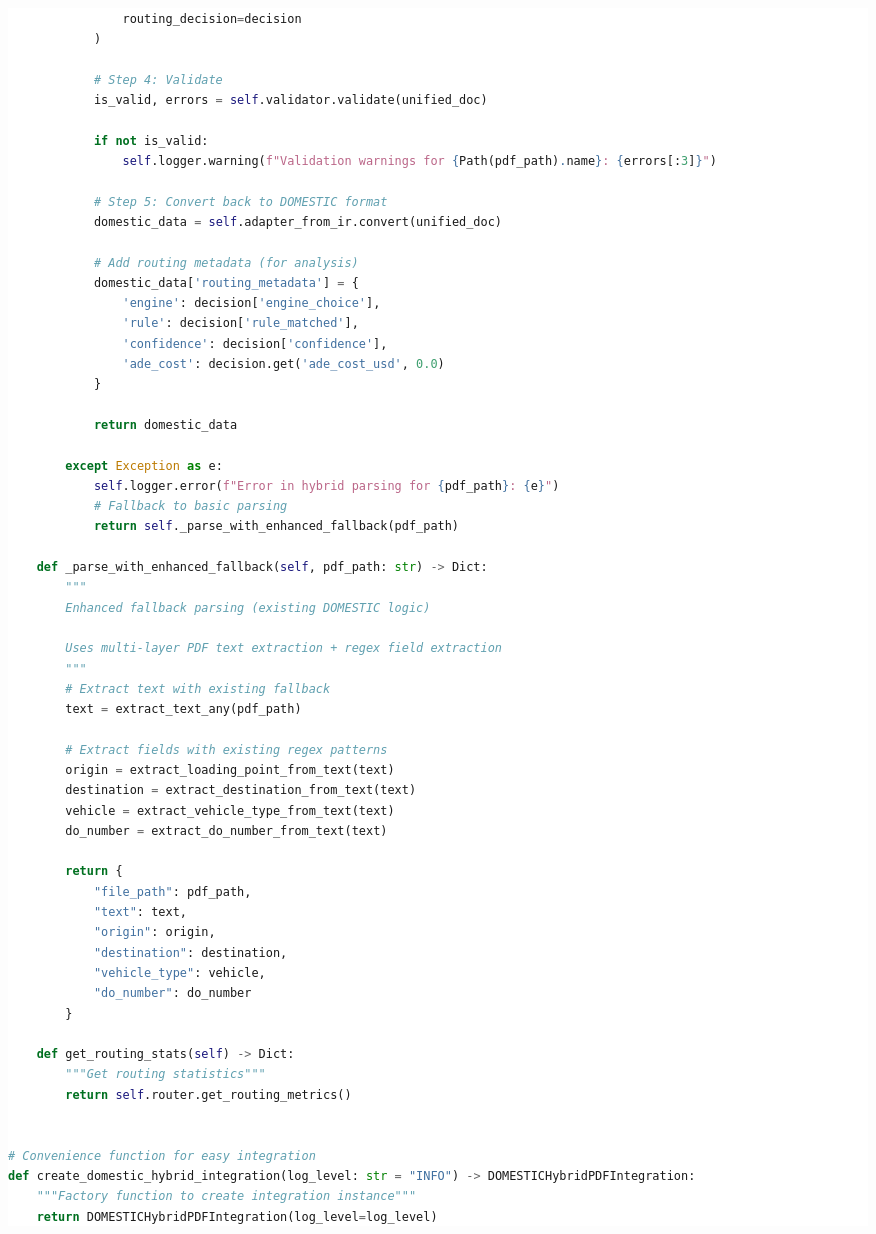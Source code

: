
 ```python
                routing_decision=decision
            )

            # Step 4: Validate
            is_valid, errors = self.validator.validate(unified_doc)

            if not is_valid:
                self.logger.warning(f"Validation warnings for {Path(pdf_path).name}: {errors[:3]}")

            # Step 5: Convert back to DOMESTIC format
            domestic_data = self.adapter_from_ir.convert(unified_doc)

            # Add routing metadata (for analysis)
            domestic_data['routing_metadata'] = {
                'engine': decision['engine_choice'],
                'rule': decision['rule_matched'],
                'confidence': decision['confidence'],
                'ade_cost': decision.get('ade_cost_usd', 0.0)
            }

            return domestic_data

        except Exception as e:
            self.logger.error(f"Error in hybrid parsing for {pdf_path}: {e}")
            # Fallback to basic parsing
            return self._parse_with_enhanced_fallback(pdf_path)

    def _parse_with_enhanced_fallback(self, pdf_path: str) -> Dict:
        """
        Enhanced fallback parsing (existing DOMESTIC logic)

        Uses multi-layer PDF text extraction + regex field extraction
        """
        # Extract text with existing fallback
        text = extract_text_any(pdf_path)

        # Extract fields with existing regex patterns
        origin = extract_loading_point_from_text(text)
        destination = extract_destination_from_text(text)
        vehicle = extract_vehicle_type_from_text(text)
        do_number = extract_do_number_from_text(text)

        return {
            "file_path": pdf_path,
            "text": text,
            "origin": origin,
            "destination": destination,
            "vehicle_type": vehicle,
            "do_number": do_number
        }

    def get_routing_stats(self) -> Dict:
        """Get routing statistics"""
        return self.router.get_routing_metrics()


# Convenience function for easy integration
def create_domestic_hybrid_integration(log_level: str = "INFO") -> DOMESTICHybridPDFIntegration:
    """Factory function to create integration instance"""
    return DOMESTICHybridPDFIntegration(log_level=log_level)
```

**Problem statement:** Every record, word for word, should be given back without its pictures.

**Solution below:**
Source code

:
 ```python
                routing_decision=decision
            )

            # Step 4: Validate
            is_valid, errors = self.validator.validate(unified_doc)

            if not is_valid:
                self.logger.warning(f"Validation warnings for {Path(pdf_path).name}: {errors[:3]}")

            # Step 5: Convert back to DOMESTIC format
            domestic_data = self.adapter_from_ir.convert(unified_doc)

            # Add routing metadata (for analysis)
            domestic_data['routing_metadata'] = {
                'engine': decision['engine_choice'],
                'rule': decision['rule_matched'],
                'confidence': decision['confidence'],
                'ade_cost': decision.get('ade_cost_usd', 0.0)
            }

            return domestic_data

        except Exception as e:
            self.logger.error(f"Error in hybrid parsing for {pdf_path}: {e}")
            # Fallback to basic parsing
            return self._parse_with_enhanced_fallback(pdf_path)

    def _parse_with_enhanced_fallback(self, pdf_path: str) -> Dict:
        """
        Enhanced fallback parsing (existing DOMESTIC logic)

        Uses multi-layer PDF text extraction + regex field extraction
        """
        # Extract text with existing fallback
        text = extract_text_any(pdf_path)

        # Extract fields with existing regex patterns
        origin = extract_loading_point_from_text(text)
        destination = extract_destination_from_text(text)
        vehicle = extract_vehicle_type_from_text(text)
        do_number = extract_do_number_from_text(text)

        return {
            "file_path": pdf_path,
            "text": text,
            "origin": origin,
            "destination": destination,
            "vehicle_type": vehicle,
            "do_number": do_number
        }

    def get_routing_stats(self) -> Dict:
        """Get routing statistics"""
        return self.router.get_routing_metrics()


# Convenience function for easy integration
def create_domestic_hybrid_integration(log_level: str = "INFO") -> DOMESTICHybridPDFIntegration:
    """Factory function to create integration instance"""
    return DOMESTICHybridPDFIntegration(log_level=log_level)
```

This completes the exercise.